— Problem details —
The required output is every line from the beginning of the entries below through the line that includes "parent resource. |", copied exactly.

-- Data provided follows --

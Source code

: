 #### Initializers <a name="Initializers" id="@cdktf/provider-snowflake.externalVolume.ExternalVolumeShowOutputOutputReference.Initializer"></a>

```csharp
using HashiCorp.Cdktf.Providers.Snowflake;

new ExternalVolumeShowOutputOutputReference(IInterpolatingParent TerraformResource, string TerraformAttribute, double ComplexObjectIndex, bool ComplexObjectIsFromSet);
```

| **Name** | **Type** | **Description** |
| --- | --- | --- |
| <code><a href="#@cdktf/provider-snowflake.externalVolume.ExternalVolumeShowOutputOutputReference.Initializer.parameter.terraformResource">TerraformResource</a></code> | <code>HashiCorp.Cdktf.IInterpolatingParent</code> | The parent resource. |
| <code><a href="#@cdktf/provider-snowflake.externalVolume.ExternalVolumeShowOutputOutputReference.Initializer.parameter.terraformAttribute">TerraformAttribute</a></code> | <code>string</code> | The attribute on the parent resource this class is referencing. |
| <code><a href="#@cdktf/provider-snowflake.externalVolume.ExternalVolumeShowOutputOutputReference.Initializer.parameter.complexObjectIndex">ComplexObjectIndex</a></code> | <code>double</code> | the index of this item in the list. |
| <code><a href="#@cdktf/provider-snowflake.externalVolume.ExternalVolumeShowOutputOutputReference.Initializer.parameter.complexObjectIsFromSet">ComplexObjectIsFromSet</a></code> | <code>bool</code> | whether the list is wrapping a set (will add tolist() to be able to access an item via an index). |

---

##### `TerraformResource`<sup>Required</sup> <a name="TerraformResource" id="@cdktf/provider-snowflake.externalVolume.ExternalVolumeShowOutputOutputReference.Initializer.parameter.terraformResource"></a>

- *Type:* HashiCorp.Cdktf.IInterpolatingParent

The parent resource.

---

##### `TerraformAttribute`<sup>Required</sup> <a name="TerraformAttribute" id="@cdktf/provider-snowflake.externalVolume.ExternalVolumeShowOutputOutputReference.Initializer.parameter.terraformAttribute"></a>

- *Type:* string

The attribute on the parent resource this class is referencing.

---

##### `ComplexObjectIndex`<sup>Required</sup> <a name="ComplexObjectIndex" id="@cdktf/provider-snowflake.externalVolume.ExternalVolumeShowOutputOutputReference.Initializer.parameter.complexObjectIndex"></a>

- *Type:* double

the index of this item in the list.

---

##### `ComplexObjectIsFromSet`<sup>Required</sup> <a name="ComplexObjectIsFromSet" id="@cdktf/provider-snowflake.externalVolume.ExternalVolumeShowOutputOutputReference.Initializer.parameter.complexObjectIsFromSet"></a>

-- Data provided concluded --

— Written reply —
Source code

: #### Initializers <a name="Initializers" id="@cdktf/provider-snowflake.externalVolume.ExternalVolumeShowOutputOutputReference.Initializer"></a>

```csharp
using HashiCorp.Cdktf.Providers.Snowflake;

new ExternalVolumeShowOutputOutputReference(IInterpolatingParent TerraformResource, string TerraformAttribute, double ComplexObjectIndex, bool ComplexObjectIsFromSet);
```

| **Name** | **Type** | **Description** |
| --- | --- | --- |
| <code><a href="#@cdktf/provider-snowflake.externalVolume.ExternalVolumeShowOutputOutputReference.Initializer.parameter.terraformResource">TerraformResource</a></code> | <code>HashiCorp.Cdktf.IInterpolatingParent</code> | The parent resource. |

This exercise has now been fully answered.